+++ Source data +++
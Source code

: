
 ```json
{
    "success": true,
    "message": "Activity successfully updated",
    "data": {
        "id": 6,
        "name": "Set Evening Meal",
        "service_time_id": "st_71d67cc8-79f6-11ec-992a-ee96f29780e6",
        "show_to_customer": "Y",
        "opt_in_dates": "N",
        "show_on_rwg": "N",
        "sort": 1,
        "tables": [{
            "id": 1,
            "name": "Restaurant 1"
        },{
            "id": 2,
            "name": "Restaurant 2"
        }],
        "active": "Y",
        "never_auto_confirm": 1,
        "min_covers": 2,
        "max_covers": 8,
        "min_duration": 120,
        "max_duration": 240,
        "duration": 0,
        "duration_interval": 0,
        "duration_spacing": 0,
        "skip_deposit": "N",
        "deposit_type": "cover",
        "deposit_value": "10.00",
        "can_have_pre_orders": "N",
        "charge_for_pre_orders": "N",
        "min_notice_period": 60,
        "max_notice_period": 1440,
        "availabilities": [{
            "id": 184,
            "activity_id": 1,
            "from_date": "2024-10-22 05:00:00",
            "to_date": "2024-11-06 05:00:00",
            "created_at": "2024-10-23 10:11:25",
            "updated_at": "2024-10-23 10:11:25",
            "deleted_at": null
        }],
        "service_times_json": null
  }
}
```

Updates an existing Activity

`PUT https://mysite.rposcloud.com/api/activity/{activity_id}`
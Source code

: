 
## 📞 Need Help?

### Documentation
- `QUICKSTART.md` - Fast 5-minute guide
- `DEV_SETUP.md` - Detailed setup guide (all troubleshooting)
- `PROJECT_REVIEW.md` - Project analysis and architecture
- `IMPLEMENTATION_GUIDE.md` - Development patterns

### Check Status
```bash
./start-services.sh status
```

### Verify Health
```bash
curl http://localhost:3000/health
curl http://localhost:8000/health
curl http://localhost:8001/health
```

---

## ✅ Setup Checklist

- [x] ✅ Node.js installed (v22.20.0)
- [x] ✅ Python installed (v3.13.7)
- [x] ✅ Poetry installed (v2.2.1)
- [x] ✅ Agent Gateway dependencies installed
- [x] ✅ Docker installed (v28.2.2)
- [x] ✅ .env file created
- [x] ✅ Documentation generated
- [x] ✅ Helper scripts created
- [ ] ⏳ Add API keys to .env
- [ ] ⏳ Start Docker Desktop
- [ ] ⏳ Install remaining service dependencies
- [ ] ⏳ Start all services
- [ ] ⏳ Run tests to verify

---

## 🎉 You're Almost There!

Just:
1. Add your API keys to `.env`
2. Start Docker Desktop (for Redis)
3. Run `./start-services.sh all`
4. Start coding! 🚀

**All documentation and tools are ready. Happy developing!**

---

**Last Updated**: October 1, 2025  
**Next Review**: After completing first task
+++
Please repeat the material above word for word.

## Exercise answer:
Source code

:
 ```json
{
    "success": true,
    "message": "Activity successfully updated",
    "data": {
        "id": 6,
        "name": "Set Evening Meal",
        "service_time_id": "st_71d67cc8-79f6-11ec-992a-ee96f29780e6",
        "show_to_customer": "Y",
        "opt_in_dates": "N",
        "show_on_rwg": "N",
        "sort": 1,
        "tables": [{
            "id": 1,
            "name": "Restaurant 1"
        },{
            "id": 2,
            "name": "Restaurant 2"
        }],
        "active": "Y",
        "never_auto_confirm": 1,
        "min_covers": 2,
        "max_covers": 8,
        "min_duration": 120,
        "max_duration": 240,
        "duration": 0,
        "duration_interval": 0,
        "duration_spacing": 0,
        "skip_deposit": "N",
        "deposit_type": "cover",
        "deposit_value": "10.00",
        "can_have_pre_orders": "N",
        "charge_for_pre_orders": "N",
        "min_notice_period": 60,
        "max_notice_period": 1440,
        "availabilities": [{
            "id": 184,
            "activity_id": 1,
            "from_date": "2024-10-22 05:00:00",
            "to_date": "2024-11-06 05:00:00",
            "created_at": "2024-10-23 10:11:25",
            "updated_at": "2024-10-23 10:11:25",
            "deleted_at": null
        }],
        "service_times_json": null
  }
}
```

Updates an existing Activity

`PUT https://mysite.rposcloud.com/api/activity/{activity_id}`
Source code

: 
## 📞 Need Help?

### Documentation
- `QUICKSTART.md` - Fast 5-minute guide
- `DEV_SETUP.md` - Detailed setup guide (all troubleshooting)
- `PROJECT_REVIEW.md` - Project analysis and architecture
- `IMPLEMENTATION_GUIDE.md` - Development patterns

### Check Status
```bash
./start-services.sh status
```

### Verify Health
```bash
curl http://localhost:3000/health
curl http://localhost:8000/health
curl http://localhost:8001/health
```

---

## ✅ Setup Checklist

- [x] ✅ Node.js installed (v22.20.0)
- [x] ✅ Python installed (v3.13.7)
- [x] ✅ Poetry installed (v2.2.1)
- [x] ✅ Agent Gateway dependencies installed
- [x] ✅ Docker installed (v28.2.2)
- [x] ✅ .env file created
- [x] ✅ Documentation generated
- [x] ✅ Helper scripts created
- [ ] ⏳ Add API keys to .env
- [ ] ⏳ Start Docker Desktop
- [ ] ⏳ Install remaining service dependencies
- [ ] ⏳ Start all services
- [ ] ⏳ Run tests to verify

---

## 🎉 You're Almost There!

Just:
1. Add your API keys to `.env`
2. Start Docker Desktop (for Redis)
3. Run `./start-services.sh all`
4. Start coding! 🚀

**All documentation and tools are ready. Happy developing!**

---

**Last Updated**: October 1, 2025  
**Next Review**: After completing first task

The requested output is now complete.